Don't worry about accidentally posting anonymously.

However, I do encourage you to reread my posting on your blog, in which I clearly state that I am not demonizing all large adoptive families. (My friend Johanna, who has a large adoptive family of her own, would definitely call me out on that one!)

Nor am I endorsing all of them.

The title of your posting was: "15 Reasons Why Large Adoptive Familes are a Great Resource for Waiting Children."

My response was (and is):

As a former foster child, I have to admit that I am a tad bit suspicious of large adoptive families (also called "collector families").

1.) How large are they?

2.) How much individual attention are the children getting?

3.) Are the parents motivated by compassion, or financial gain?

Don't get me wrong.

Some of these foster parents are be wonderful, caring people. My friend, Johanna, is one of them.

The best case scenario for adoptive placements are storylines worthy of a Hallmark movie.

But, the worst case scenarios are the stuff that nightmares are made of…

--The Gravelles, an Ohio family, took in 11 special needs children, disciplined them in an inhumane manner and forced many of them to sleep in cages.

--Mercury Liggins, a Texas adoptive parent, who followed through on her threat to send her seven adopted children to Africa — they ended up in a Nigerian orphanage, suffering from malaria and malnutrition.

--Debra and Thomas Schmitz of Tennessee took in 18 children-16 of them adopted.
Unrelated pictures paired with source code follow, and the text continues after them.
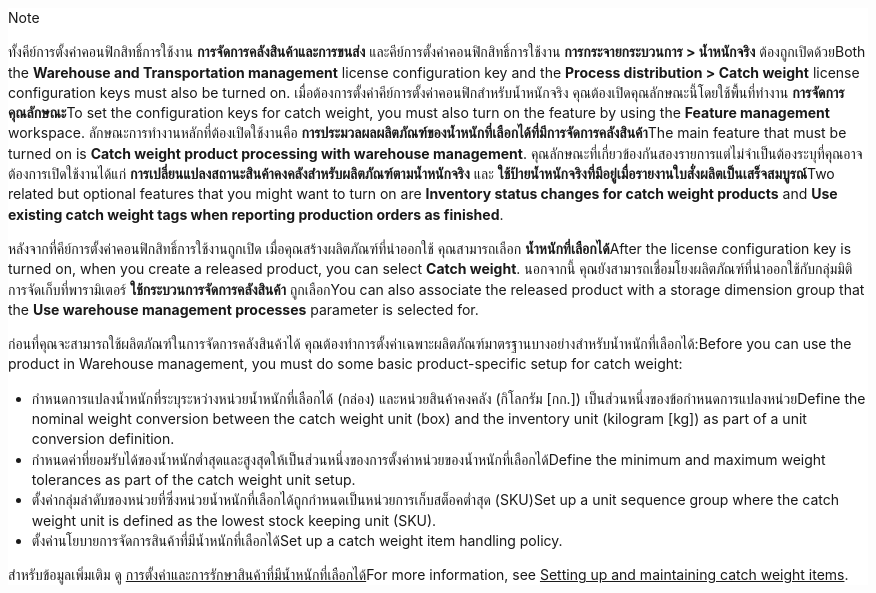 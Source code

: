 > [!NOTE]
> <span data-ttu-id="8e32c-108">ทั้งคีย์การตั้งค่าคอนฟิกสิทธิ์การใช้งาน **การจัดการคลังสินค้าและการขนส่ง** และคีย์การตั้งค่าคอนฟิกสิทธิ์การใช้งาน  **การกระจายกระบวนการ \> น้ำหนักจริง** ต้องถูกเปิดด้วย</span><span class="sxs-lookup"><span data-stu-id="8e32c-108">Both the **Warehouse and Transportation management** license configuration key and the **Process distribution \> Catch weight** license configuration keys must also be turned on.</span></span> <span data-ttu-id="8e32c-109">เมื่อต้องการตั้งค่าคีย์การตั้งค่าคอนฟิกสำหรับน้ำหนักจริง คุณต้องเปิดคุณลักษณะนี้โดยใช้พื้นที่ทำงาน **การจัดการคุณลักษณะ**</span><span class="sxs-lookup"><span data-stu-id="8e32c-109">To set the configuration keys for catch weight, you must also turn on the feature by using the **Feature management** workspace.</span></span> <span data-ttu-id="8e32c-110">ลักษณะการทำงานหลักที่ต้องเปิดใช้งานคือ **การประมวลผลผลิตภัณฑ์ของน้ำหนักที่เลือกได้ที่มีการจัดการคลังสินค้า**</span><span class="sxs-lookup"><span data-stu-id="8e32c-110">The main feature that must be turned on is **Catch weight product processing with warehouse management**.</span></span> <span data-ttu-id="8e32c-111">คุณลักษณะที่เกี่ยวข้องกันสองรายการแต่ไม่จำเป็นต้องระบุที่คุณอาจต้องการเปิดใช้งานได้แก่ **การเปลี่ยนแปลงสถานะสินค้าคงคลังสำหรับผลิตภัณฑ์ตามน้ำหนักจริง** และ **ใช้ป้ายน้ำหนักจริงที่มีอยู่เมื่อรายงานใบสั่งผลิตเป็นเสร็จสมบูรณ์**</span><span class="sxs-lookup"><span data-stu-id="8e32c-111">Two related but optional features that you might want to turn on are **Inventory status changes for catch weight products** and **Use existing catch weight tags when reporting production orders as finished**.</span></span>

<span data-ttu-id="8e32c-112">หลังจากที่คีย์การตั้งค่าคอนฟิกสิทธิ์การใช้งานถูกเปิด เมื่อคุณสร้างผลิตภัณฑ์ที่นำออกใช้ คุณสามารถเลือก **น้ำหนักที่เลือกได้**</span><span class="sxs-lookup"><span data-stu-id="8e32c-112">After the license configuration key is turned on, when you create a released product, you can select **Catch weight**.</span></span> <span data-ttu-id="8e32c-113">นอกจากนี้ คุณยังสามารถเชื่อมโยงผลิตภัณฑ์ที่นำออกใช้กับกลุ่มมิติการจัดเก็บที่พารามิเตอร์ **ใช้กระบวนการจัดการคลังสินค้า** ถูกเลือก</span><span class="sxs-lookup"><span data-stu-id="8e32c-113">You can also associate the released product with a storage dimension group that the **Use warehouse management processes** parameter is selected for.</span></span>

<span data-ttu-id="8e32c-114">ก่อนที่คุณจะสามารถใช้ผลิตภัณฑ์ในการจัดการคลังสินค้าได้ คุณต้องทำการตั้งค่าเฉพาะผลิตภัณฑ์มาตรฐานบางอย่างสำหรับน้ำหนักที่เลือกได้:</span><span class="sxs-lookup"><span data-stu-id="8e32c-114">Before you can use the product in Warehouse management, you must do some basic product-specific setup for catch weight:</span></span>

- <span data-ttu-id="8e32c-115">กำหนดการแปลงน้ำหนักที่ระบุระหว่างหน่วยน้ำหนักที่เลือกได้ (กล่อง) และหน่วยสินค้าคงคลัง (กิโลกรัม \[กก.\]) เป็นส่วนหนึ่งของข้อกำหนดการแปลงหน่วย</span><span class="sxs-lookup"><span data-stu-id="8e32c-115">Define the nominal weight conversion between the catch weight unit (box) and the inventory unit (kilogram \[kg\]) as part of a unit conversion definition.</span></span>
- <span data-ttu-id="8e32c-116">กำหนดค่าที่ยอมรับได้ของน้ำหนักต่ำสุดและสูงสุดให้เป็นส่วนหนึ่งของการตั้งค่าหน่วยของน้ำหนักที่เลือกได้</span><span class="sxs-lookup"><span data-stu-id="8e32c-116">Define the minimum and maximum weight tolerances as part of the catch weight unit setup.</span></span>
- <span data-ttu-id="8e32c-117">ตั้งค่ากลุ่มลำดับของหน่วยที่ซึ่งหน่วยน้ำหนักที่เลือกได้ถูกกำหนดเป็นหน่วยการเก็บสต็อคต่ำสุด (SKU)</span><span class="sxs-lookup"><span data-stu-id="8e32c-117">Set up a unit sequence group where the catch weight unit is defined as the lowest stock keeping unit (SKU).</span></span>
- <span data-ttu-id="8e32c-118">ตั้งค่านโยบายการจัดการสินค้าที่มีน้ำหนักที่เลือกได้</span><span class="sxs-lookup"><span data-stu-id="8e32c-118">Set up a catch weight item handling policy.</span></span>

<span data-ttu-id="8e32c-119">สำหรับข้อมูลเพิ่มเติม ดู [การตั้งค่าและการรักษาสินค้าที่มีน้ำหนักที่เลือกได้](https://docs.microsoft.com/dynamicsax-2012/appuser-itpro/setting-up-and-maintaining-catch-weight-items)</span><span class="sxs-lookup"><span data-stu-id="8e32c-119">For more information, see [Setting up and maintaining catch weight items](https://docs.microsoft.com/dynamicsax-2012/appuser-itpro/setting-up-and-maintaining-catch-weight-items).</span></span>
They severely abused the children in their care, while proporting themselves to be an expert to others.

So, as a former foster child, I leer away from addressing large adoptive families as "a great resource for waiting children."

Some are... and, sadly, some are not.

That being said, I want to agree with a comment from "Gawdessness" blog:

"It is unfair that good foster parents are painted with the same brush as the not so good ones but the bad ones are also part of the experience of kids in the system and of course the ones that catch the our attention the most.

"So much easier to hate and demonize the one person or family that did wrong than to think of and celebrate the hundreds and thousands that simply do the hard work everyday..."

I want to state here and now, that the foster parents who do it right are the heroes. They are my heroes. For what it is worth, I love them for it. And I want to support them in any way I can.

However -- I also make no effort to hide the fact that my bottom-line priority is always going to be the children and adult survivors of foster care.